(Stored data entries)
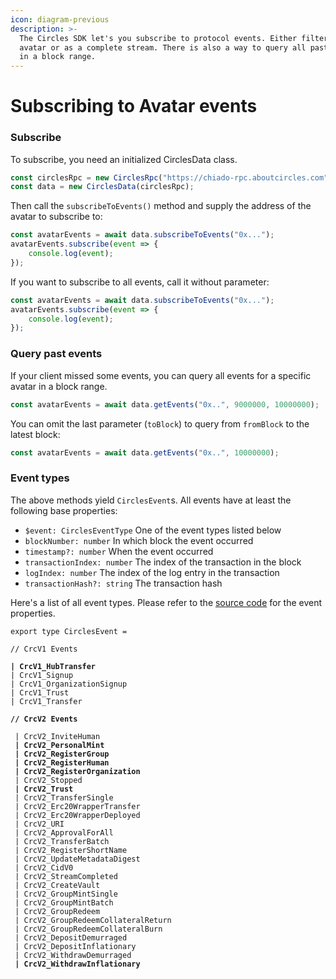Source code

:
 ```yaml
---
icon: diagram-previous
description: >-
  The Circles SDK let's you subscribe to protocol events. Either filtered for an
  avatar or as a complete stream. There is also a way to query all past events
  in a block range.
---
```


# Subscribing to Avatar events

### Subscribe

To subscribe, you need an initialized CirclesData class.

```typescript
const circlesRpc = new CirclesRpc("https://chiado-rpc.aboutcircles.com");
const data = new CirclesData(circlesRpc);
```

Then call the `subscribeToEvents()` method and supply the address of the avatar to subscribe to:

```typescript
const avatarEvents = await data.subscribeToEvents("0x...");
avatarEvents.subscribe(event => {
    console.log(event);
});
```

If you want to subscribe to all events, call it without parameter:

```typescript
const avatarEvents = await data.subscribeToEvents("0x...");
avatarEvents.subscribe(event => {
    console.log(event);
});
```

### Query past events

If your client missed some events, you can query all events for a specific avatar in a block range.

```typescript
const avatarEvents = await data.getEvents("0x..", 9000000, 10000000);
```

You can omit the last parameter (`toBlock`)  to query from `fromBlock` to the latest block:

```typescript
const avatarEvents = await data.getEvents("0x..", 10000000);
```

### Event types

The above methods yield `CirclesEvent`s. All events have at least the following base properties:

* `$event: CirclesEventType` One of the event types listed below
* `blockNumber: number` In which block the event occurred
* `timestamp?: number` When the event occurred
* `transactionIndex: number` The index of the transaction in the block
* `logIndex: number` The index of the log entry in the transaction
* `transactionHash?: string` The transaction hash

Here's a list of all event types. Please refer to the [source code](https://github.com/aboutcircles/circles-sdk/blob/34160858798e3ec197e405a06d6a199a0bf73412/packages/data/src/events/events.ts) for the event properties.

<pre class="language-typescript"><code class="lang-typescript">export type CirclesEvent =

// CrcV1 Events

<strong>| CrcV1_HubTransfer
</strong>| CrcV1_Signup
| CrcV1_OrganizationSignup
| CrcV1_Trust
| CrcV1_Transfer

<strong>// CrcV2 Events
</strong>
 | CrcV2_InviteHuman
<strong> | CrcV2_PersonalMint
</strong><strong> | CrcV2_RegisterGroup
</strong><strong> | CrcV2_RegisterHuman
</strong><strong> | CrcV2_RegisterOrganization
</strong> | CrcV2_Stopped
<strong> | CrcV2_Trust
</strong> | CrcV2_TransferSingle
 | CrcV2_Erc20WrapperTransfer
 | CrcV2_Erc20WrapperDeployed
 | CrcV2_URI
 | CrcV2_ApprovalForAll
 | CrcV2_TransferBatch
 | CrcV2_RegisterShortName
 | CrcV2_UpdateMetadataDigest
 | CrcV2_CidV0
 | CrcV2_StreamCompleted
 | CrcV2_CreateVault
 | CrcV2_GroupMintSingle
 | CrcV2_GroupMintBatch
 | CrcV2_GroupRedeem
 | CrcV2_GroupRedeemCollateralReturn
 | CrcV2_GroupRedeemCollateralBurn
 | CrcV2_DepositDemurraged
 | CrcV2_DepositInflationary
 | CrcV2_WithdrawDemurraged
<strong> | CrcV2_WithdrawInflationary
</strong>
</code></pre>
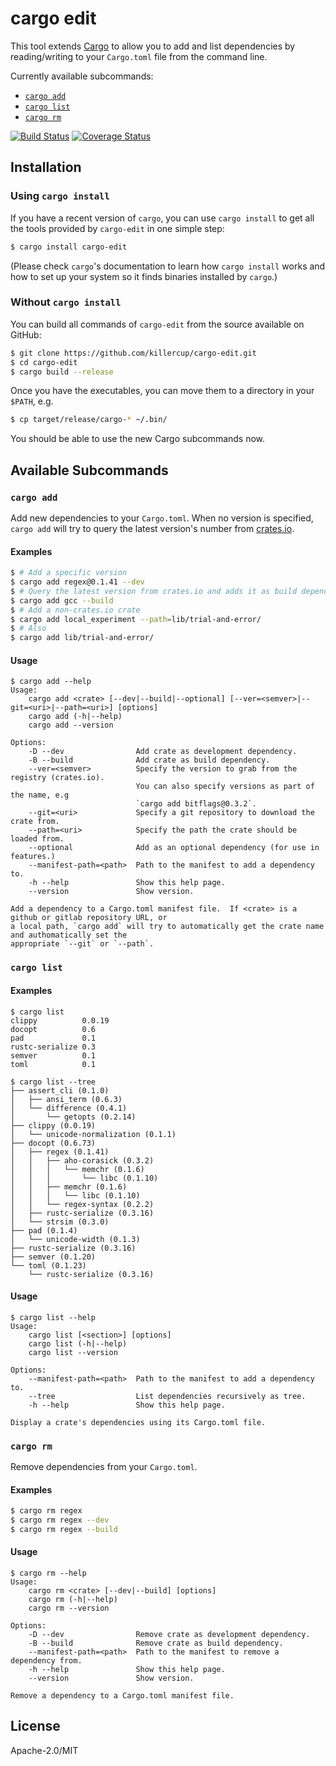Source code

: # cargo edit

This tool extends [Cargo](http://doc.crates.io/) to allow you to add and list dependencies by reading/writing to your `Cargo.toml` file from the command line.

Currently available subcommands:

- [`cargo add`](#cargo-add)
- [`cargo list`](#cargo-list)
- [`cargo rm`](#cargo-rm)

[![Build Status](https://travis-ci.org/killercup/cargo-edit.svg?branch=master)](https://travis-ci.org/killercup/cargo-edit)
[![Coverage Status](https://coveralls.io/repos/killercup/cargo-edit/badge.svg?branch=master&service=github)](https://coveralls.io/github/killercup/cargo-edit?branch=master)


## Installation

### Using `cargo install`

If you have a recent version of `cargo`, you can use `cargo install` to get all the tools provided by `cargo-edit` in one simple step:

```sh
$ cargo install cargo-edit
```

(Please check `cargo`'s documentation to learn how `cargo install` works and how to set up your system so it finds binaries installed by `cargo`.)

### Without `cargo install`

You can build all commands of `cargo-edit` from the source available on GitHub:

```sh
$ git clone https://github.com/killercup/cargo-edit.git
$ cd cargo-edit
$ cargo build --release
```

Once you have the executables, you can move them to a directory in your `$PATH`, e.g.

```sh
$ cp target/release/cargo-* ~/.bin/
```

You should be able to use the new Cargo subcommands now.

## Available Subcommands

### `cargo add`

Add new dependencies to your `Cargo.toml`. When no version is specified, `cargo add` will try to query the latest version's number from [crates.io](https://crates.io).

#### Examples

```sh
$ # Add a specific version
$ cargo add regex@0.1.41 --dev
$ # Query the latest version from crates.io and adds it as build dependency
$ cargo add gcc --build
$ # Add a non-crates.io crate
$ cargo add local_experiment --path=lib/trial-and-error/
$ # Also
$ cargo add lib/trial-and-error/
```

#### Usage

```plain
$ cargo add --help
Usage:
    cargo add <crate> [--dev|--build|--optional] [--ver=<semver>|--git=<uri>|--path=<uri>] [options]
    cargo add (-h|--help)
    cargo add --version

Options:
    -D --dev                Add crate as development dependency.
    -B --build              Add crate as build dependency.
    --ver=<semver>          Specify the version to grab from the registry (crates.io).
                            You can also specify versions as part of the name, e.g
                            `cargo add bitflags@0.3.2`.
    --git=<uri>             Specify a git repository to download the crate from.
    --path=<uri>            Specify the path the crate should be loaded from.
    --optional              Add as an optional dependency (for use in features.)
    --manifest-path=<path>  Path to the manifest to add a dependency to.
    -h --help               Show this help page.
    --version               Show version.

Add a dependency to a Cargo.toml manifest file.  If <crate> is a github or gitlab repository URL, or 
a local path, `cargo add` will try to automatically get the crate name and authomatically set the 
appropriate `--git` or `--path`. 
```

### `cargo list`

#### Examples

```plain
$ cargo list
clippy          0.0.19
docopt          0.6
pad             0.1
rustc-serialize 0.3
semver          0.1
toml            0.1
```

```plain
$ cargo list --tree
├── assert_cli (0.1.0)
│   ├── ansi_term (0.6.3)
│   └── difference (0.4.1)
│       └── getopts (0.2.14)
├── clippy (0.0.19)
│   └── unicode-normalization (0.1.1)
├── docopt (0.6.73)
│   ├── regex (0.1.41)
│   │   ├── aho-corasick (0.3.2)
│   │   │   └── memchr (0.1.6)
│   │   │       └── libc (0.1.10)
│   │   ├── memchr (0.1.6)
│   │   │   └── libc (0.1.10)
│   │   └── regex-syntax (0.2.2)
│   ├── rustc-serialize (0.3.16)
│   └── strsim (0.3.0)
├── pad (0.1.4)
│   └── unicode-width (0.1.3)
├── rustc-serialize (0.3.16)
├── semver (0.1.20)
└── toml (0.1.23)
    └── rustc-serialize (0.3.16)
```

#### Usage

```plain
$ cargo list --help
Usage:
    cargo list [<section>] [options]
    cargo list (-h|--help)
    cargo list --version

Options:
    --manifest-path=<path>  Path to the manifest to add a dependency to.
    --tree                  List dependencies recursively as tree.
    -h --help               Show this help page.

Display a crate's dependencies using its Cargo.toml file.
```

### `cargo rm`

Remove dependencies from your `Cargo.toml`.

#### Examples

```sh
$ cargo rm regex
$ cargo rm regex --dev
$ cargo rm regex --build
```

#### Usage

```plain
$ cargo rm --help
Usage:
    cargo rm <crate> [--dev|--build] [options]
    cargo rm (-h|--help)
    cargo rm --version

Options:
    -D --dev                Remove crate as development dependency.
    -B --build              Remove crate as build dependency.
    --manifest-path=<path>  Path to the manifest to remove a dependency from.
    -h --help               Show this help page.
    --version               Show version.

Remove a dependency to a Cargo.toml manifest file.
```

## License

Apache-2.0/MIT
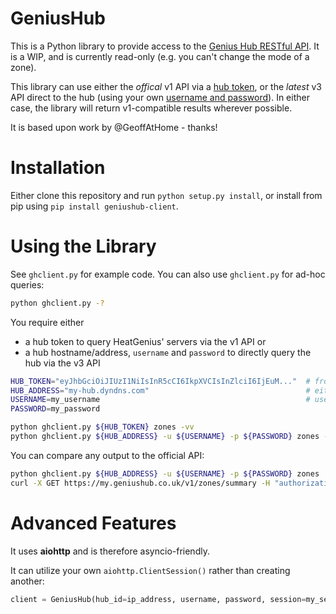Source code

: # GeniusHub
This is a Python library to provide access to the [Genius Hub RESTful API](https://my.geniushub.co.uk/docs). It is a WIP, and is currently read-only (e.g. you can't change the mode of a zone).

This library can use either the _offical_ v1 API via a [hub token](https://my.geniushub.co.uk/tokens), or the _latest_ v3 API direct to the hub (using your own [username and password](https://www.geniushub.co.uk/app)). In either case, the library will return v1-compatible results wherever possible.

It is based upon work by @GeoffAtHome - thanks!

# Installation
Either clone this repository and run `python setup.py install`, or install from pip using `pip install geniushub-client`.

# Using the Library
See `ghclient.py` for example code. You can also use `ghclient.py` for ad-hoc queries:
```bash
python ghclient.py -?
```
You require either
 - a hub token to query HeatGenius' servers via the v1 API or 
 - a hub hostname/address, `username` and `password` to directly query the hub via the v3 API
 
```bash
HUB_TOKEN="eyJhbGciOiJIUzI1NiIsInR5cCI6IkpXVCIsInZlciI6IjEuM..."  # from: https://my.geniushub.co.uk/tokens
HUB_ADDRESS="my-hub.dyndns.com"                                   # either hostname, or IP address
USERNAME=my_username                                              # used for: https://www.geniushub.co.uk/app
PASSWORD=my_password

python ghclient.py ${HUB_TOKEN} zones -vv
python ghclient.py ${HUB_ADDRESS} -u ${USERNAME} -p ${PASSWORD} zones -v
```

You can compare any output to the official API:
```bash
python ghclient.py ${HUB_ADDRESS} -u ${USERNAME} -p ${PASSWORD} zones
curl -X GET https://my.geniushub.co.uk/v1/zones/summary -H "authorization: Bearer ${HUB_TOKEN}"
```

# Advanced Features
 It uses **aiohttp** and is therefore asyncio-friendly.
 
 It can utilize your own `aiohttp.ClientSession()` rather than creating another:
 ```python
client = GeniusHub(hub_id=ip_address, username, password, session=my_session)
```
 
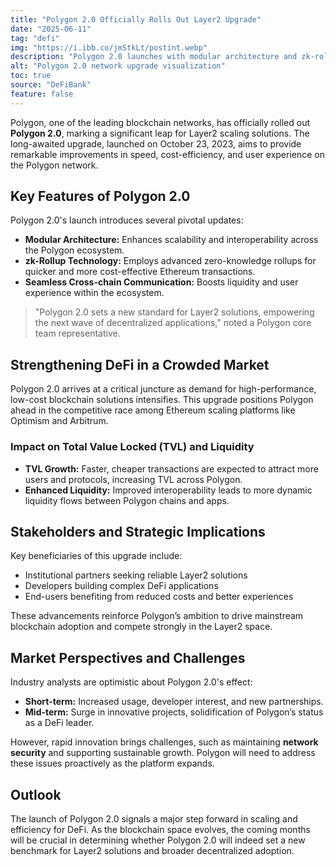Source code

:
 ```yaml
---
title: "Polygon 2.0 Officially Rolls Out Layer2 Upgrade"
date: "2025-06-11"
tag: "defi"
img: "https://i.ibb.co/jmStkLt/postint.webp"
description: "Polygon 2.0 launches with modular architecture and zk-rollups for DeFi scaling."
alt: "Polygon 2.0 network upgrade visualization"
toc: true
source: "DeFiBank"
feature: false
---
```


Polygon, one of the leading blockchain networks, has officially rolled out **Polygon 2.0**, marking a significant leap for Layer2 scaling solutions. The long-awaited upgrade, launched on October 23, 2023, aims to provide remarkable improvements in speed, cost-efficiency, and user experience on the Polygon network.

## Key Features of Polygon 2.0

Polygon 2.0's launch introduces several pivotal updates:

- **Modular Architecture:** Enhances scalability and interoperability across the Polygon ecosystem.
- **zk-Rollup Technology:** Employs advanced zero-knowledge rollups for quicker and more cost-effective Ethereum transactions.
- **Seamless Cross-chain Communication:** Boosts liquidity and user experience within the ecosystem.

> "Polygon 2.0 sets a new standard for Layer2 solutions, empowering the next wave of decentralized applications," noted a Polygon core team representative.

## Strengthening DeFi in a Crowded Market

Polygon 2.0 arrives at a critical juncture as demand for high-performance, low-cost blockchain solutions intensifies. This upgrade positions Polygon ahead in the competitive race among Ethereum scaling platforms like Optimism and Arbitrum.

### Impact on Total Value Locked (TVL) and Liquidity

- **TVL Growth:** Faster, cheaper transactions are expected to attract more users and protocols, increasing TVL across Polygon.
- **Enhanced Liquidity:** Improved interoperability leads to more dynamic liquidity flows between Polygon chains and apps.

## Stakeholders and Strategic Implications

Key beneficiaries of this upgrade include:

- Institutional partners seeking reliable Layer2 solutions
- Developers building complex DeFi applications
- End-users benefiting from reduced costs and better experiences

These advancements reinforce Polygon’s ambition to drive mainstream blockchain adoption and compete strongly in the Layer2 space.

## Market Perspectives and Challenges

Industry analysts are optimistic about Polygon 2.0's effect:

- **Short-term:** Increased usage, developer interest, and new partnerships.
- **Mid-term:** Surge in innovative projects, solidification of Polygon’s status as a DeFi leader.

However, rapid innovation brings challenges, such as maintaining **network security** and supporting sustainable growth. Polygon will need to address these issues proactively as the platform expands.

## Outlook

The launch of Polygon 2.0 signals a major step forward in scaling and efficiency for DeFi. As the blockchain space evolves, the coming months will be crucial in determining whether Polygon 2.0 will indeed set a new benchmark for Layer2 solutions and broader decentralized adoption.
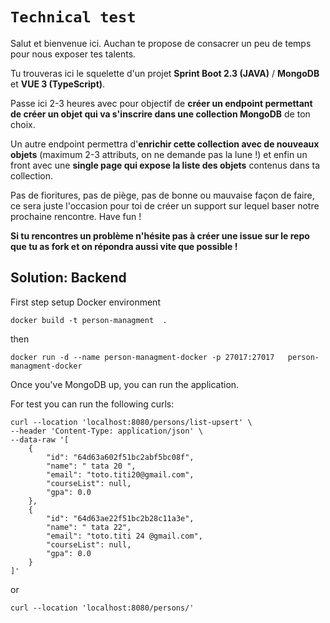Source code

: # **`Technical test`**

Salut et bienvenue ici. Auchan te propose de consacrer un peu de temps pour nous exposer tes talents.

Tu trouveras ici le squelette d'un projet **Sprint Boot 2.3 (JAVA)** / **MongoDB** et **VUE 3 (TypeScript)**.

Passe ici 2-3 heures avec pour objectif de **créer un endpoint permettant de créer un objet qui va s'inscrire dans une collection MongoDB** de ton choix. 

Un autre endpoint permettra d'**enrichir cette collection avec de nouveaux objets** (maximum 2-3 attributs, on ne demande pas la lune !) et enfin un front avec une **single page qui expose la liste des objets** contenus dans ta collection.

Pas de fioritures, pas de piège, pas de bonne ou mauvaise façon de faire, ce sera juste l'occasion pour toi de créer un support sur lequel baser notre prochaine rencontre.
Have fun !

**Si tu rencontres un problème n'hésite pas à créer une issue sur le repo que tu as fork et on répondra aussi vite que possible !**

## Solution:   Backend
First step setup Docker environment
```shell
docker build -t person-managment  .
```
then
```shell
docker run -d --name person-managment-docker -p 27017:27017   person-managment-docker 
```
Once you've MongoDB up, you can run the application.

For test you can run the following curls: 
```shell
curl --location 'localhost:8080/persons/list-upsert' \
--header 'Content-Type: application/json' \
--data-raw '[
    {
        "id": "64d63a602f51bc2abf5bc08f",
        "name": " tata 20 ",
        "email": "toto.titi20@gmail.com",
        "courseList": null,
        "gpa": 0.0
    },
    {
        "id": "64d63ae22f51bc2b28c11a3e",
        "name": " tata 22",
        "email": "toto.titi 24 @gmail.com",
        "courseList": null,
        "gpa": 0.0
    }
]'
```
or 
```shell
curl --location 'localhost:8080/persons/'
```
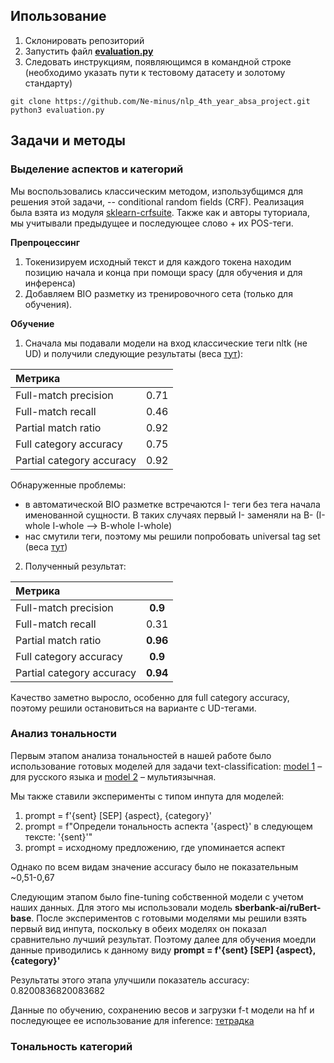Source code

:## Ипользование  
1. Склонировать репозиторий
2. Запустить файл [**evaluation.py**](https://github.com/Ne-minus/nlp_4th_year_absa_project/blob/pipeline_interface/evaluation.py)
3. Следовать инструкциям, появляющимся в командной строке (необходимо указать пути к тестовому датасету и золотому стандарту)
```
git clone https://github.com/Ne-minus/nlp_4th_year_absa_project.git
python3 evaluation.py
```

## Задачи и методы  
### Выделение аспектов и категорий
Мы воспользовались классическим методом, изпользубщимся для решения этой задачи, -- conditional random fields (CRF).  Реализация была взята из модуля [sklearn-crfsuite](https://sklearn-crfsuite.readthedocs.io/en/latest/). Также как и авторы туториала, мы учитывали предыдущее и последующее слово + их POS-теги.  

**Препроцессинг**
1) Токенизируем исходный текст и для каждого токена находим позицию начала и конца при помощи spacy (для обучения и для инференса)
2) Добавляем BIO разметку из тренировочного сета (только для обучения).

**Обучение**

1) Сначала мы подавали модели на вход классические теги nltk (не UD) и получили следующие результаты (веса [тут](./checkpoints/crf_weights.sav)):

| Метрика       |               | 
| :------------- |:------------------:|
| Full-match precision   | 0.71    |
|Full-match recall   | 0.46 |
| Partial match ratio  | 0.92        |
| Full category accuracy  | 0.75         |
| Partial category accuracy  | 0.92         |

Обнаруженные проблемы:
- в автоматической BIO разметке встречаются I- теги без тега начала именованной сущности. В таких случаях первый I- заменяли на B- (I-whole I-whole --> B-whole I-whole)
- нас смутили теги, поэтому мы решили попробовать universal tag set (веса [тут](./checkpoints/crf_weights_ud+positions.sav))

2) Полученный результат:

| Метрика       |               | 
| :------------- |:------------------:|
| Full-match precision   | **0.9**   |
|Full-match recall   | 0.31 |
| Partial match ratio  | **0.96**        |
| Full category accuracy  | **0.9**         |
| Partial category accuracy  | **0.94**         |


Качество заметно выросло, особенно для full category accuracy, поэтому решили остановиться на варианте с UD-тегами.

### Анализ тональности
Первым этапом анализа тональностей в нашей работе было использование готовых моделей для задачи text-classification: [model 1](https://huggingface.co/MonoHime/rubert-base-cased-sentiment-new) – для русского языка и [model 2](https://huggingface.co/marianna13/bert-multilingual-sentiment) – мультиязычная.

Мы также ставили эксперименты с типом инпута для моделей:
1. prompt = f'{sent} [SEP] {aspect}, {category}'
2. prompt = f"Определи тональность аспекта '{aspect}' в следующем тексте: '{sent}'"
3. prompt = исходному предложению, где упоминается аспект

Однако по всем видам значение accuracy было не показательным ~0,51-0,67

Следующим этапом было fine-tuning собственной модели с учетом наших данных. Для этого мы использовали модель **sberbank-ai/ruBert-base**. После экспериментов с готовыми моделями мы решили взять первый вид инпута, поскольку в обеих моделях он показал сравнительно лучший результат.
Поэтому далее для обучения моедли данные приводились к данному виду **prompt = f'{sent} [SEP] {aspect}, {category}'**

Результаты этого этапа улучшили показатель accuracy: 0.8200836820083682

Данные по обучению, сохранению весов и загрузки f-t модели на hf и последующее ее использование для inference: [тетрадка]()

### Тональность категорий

Task statement: When a line in the records above contains the word "description", copy it.

Exercise response:
description: >-
description: "Polygon 2.0 launches with modular architecture and zk-rollups for DeFi scaling."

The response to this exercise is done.